Pese a ello, el peruano aún tardó mucho tiempo en sentirse capaz de alzar la cabeza e inquirir con un hilo de voz:
— ¿Siempre es así?
— Siempre es distinto — fue la áspera respuesta—. Lo que importa es conservar la vida un minuto más.
— ¿Es lo único que te importa? ¿Vivir a toda costa?
— Es algo que me enseñó alguien que durante más de treinta años no hizo más que sobrevivir a duras penas — replicó seguro de sí mismo León Bocanegra—. Cuando el destino se muestra tan hostil, lo mejor que podemos hacer es limitarnos a seguir respirando a la espera de tiempos mejores.
— ¿Y crees que llegarán?
— ¡Llegarán! — ¿Cómo puedes estar tan seguro? — Porque no puede haberlos peores. Ésa es la gran ventaja de haber tocado fondo: todo lo que viene después significa progreso.

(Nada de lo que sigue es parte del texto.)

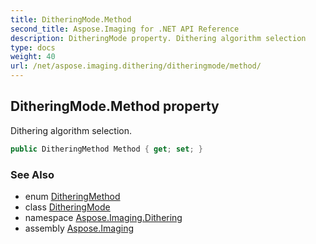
 ```yaml
---
title: DitheringMode.Method
second_title: Aspose.Imaging for .NET API Reference
description: DitheringMode property. Dithering algorithm selection
type: docs
weight: 40
url: /net/aspose.imaging.dithering/ditheringmode/method/
---
```

## DitheringMode.Method property

Dithering algorithm selection.

```csharp
public DitheringMethod Method { get; set; }
```

### See Also

* enum [DitheringMethod](../../../aspose.imaging/ditheringmethod/)
* class [DitheringMode](../)
* namespace [Aspose.Imaging.Dithering](../../ditheringmode/)
* assembly [Aspose.Imaging](../../../)



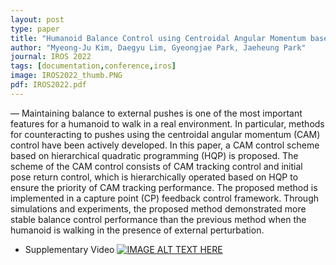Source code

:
 ```yaml
---
layout: post
type: paper
title: "Humanoid Balance Control using Centroidal Angular Momentum based on Hierarchical Quadratic Programming"
author: "Myeong-Ju Kim, Daegyu Lim, Gyeongjae Park, Jaeheung Park"
journal: IROS 2022
tags: [documentation,conference,iros]
image: IROS2022_thumb.PNG
pdf: IROS2022.pdf
---
```

— Maintaining balance to external pushes is one of the most important features for a humanoid to walk in a real environment. In particular, methods for counteracting to pushes using the centroidal angular momentum (CAM) control have been actively developed. In this paper, a CAM control scheme based on hierarchical quadratic programming
(HQP) is proposed. The scheme of the CAM control consists of CAM tracking control and initial pose return control, which is hierarchically operated based on HQP to ensure the priority of CAM tracking performance. The proposed method is implemented in a capture point (CP) feedback control framework. Through simulations and experiments, the proposed method demonstrated more stable balance control performance than the previous method when the humanoid is walking in the presence of external perturbation.

- Supplementary Video
[![IMAGE ALT TEXT HERE](http://img.youtube.com/vi/xLoObhoQ4Ug/0.jpg)](http://www.youtube.com/watch?v=xLoObhoQ4Ug)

La tierra está abrasada y el sol nos derrite el cerebro, pero en estos momentos la situación no me parece en absoluto desesperada, sobre todo si me detengo a recordar lo que sufrí en la salina.
Muy a lo lejos, el fuego continuaba espantando a los pobladores de la sabana, puesto que como suele suceder, la salvación de unos significaba la perdición de otros, aunque resultaba evidente que a la hora de atravesar a pie y de punta a punta un hostil continente no cabía el menor sentimiento de compasión hacia los perdedores.
Vivir o morir continuaban siendo los únicos caminos a elegir, y León Bocanegra tenía plena conciencia de ello.
Al fin y al cabo en la llanura africana sobraban las bestias y escaseaban los marinos, por lo que justo parecía en cierto modo el intercambio.
Miles de polluelos habrían perecido entre las llamas, y miles de crías de liebre, zorro o conejo se habrían asfixiado con el humo en lo más profundo de sus madrigueras, pero una vez más sus vidas nada parecían importar frente a la vida de un solo ser humano, puesto que así había venido sucediendo desde que el primer homínido se puso en pie miles de años atrás en aquel mismo continente.
Una bestia mataría siempre a otra bestia para sobrevivir, pero únicamente el ser humano seria capaz de abrasar a millones de bestias para continuar manteniéndose con vida.
Y es que tal vez el dominio del hombre sobre el resto de las criaturas del planeta nació el mismo día en que dejó de tenerle miedo al fuego y llegó a la conclusión de que era un elemento que podía llegar a convertir en su aliado.
Una lanza o un hacha de piedra no eran en verdad armas excesivamente poderosas a la hora de enfrentarse a un tigre de dientes de sable o a un hambriento grupo de leopardos, pero el fuego y el ancestral terror que su sola presencia imponía incluso a las más poderosas fieras bastaba y sobraba para ponerlas en fuga sin arriesgar la piel.
El humo; el simple olor a humo en la sabana o el bosque africano provocaban de inmediato una loca estampida en la que tomaban parte desde la más inofensiva gacela a la más agresiva leona, y era tal el desconcierto que producía en sus mentes, que de simples irracionales se convertían en autómatas que tan sólo en la desesperada carrera fiaban sus esperanzas de supervivencia.
Algún día, miles de años atrás, el hombre aprendió a esquivar el fuego, dominándolo y transformándolo en un esclavo con el que enfrentarse a rivales en apariencia mucho más temibles, y desde ese mismo instante pasó a convertirse en rey de la creación.